On March 3, 2022, the Company redeemed for cash at a price equal to 105% of the $300 stated value per share all of its 50,000 outstanding shares of Series A Preferred Stock and its 50,000 outstanding Series B Preferred Stock. As a result, all shares of the Preferred Stock have been retired and are no longer outstanding and Celsion’s only class of outstanding stock is its common stock. Each share of common stock entitles the holder to one vote.

 

On February 28, 2022, the Company effected a 15-for-1 reverse stock split of its common stock which was made effective for trading purposes as of the commencement of trading on March 1, 2022. As of that date, each 15 shares of issued and outstanding common stock and equivalents was consolidated into one share of common stock. All shares have been restated to reflect the effects of the 15-for-1 reverse stock split.
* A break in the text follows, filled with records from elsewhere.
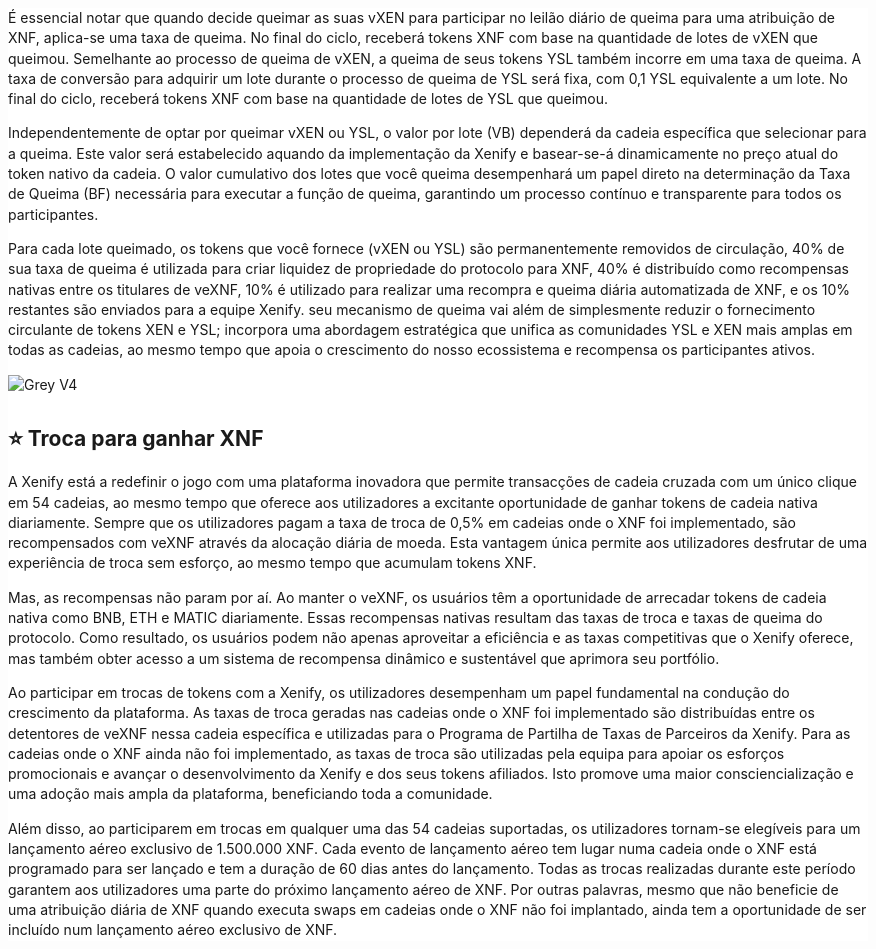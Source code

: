 É essencial notar que quando decide queimar as suas vXEN para participar no leilão diário de queima para uma atribuição de XNF, aplica-se uma taxa de queima. No final do ciclo, receberá tokens XNF com base na quantidade de lotes de vXEN que queimou. Semelhante ao processo de queima de vXEN, a queima de seus tokens YSL também incorre em uma taxa de queima. A taxa de conversão para adquirir um lote durante o processo de queima de YSL será fixa, com 0,1 YSL equivalente a um lote. No final do ciclo, receberá tokens XNF com base na quantidade de lotes de YSL que queimou.

Independentemente de optar por queimar vXEN ou YSL, o valor por lote (VB) dependerá da cadeia específica que selecionar para a queima. Este valor será estabelecido aquando da implementação da Xenify e basear-se-á dinamicamente no preço atual do token nativo da cadeia. O valor cumulativo dos lotes que você queima desempenhará um papel direto na determinação da Taxa de Queima (BF) necessária para executar a função de queima, garantindo um processo contínuo e transparente para todos os participantes.

Para cada lote queimado, os tokens que você fornece (vXEN ou YSL) são permanentemente removidos de circulação, 40% de sua taxa de queima é utilizada para criar liquidez de propriedade do protocolo para XNF, 40% é distribuído como recompensas nativas entre os titulares de veXNF, 10% é utilizado para realizar uma recompra e queima diária automatizada de XNF, e os 10% restantes são enviados para a equipe Xenify. seu mecanismo de queima vai além de simplesmente reduzir o fornecimento circulante de tokens XEN e YSL; incorpora uma abordagem estratégica que unifica as comunidades YSL e XEN mais amplas em todas as cadeias, ao mesmo tempo que apoia o crescimento do nosso ecossistema e recompensa os participantes ativos.

![Grey V4](https://user-images.githubusercontent.com/60996729/235287926-6b18081e-ca41-48c7-8dfc-29cc32c598f1.png)

## ⭐️ Troca para ganhar XNF

A Xenify está a redefinir o jogo com uma plataforma inovadora que permite transacções de cadeia cruzada com um único clique em 54 cadeias, ao mesmo tempo que oferece aos utilizadores a excitante oportunidade de ganhar tokens de cadeia nativa diariamente. Sempre que os utilizadores pagam a taxa de troca de 0,5% em cadeias onde o XNF foi implementado, são recompensados com veXNF através da alocação diária de moeda. Esta vantagem única permite aos utilizadores desfrutar de uma experiência de troca sem esforço, ao mesmo tempo que acumulam tokens XNF.

Mas, as recompensas não param por aí. Ao manter o veXNF, os usuários têm a oportunidade de arrecadar tokens de cadeia nativa como BNB, ETH e MATIC diariamente. Essas recompensas nativas resultam das taxas de troca e taxas de queima do protocolo.  Como resultado, os usuários podem não apenas aproveitar a eficiência e as taxas competitivas que o Xenify oferece, mas também obter acesso a um sistema de recompensa dinâmico e sustentável que aprimora seu portfólio.

Ao participar em trocas de tokens com a Xenify, os utilizadores desempenham um papel fundamental na condução do crescimento da plataforma. As taxas de troca geradas nas cadeias onde o XNF foi implementado são distribuídas entre os detentores de veXNF nessa cadeia específica e utilizadas para o Programa de Partilha de Taxas de Parceiros da Xenify. Para as cadeias onde o XNF ainda não foi implementado, as taxas de troca são utilizadas pela equipa para apoiar os esforços promocionais e avançar o desenvolvimento da Xenify e dos seus tokens afiliados. Isto promove uma maior consciencialização e uma adoção mais ampla da plataforma, beneficiando toda a comunidade.

Além disso, ao participarem em trocas em qualquer uma das 54 cadeias suportadas, os utilizadores tornam-se elegíveis para um lançamento aéreo exclusivo de 1.500.000 XNF. Cada evento de lançamento aéreo tem lugar numa cadeia onde o XNF está programado para ser lançado e tem a duração de 60 dias antes do lançamento. Todas as trocas realizadas durante este período garantem aos utilizadores uma parte do próximo lançamento aéreo de XNF. Por outras palavras, mesmo que não beneficie de uma atribuição diária de XNF quando executa swaps em cadeias onde o XNF não foi implantado, ainda tem a oportunidade de ser incluído num lançamento aéreo exclusivo de XNF.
In addition, at the market open on March 1, 2022, the Company’s common stock started trading under a new CUSIP number 15117N602 although the Company’s ticker symbol, CLSN, remained unchanged. See Note 10 to the Financial Statements. The reverse stock split was previously approved by the Company’s stockholders at the 2022 Special Meeting held on February 24, 2022, and the Company subsequently filed a Certificate of Amendment to its Certificate of Incorporation to effect the stock consolidation.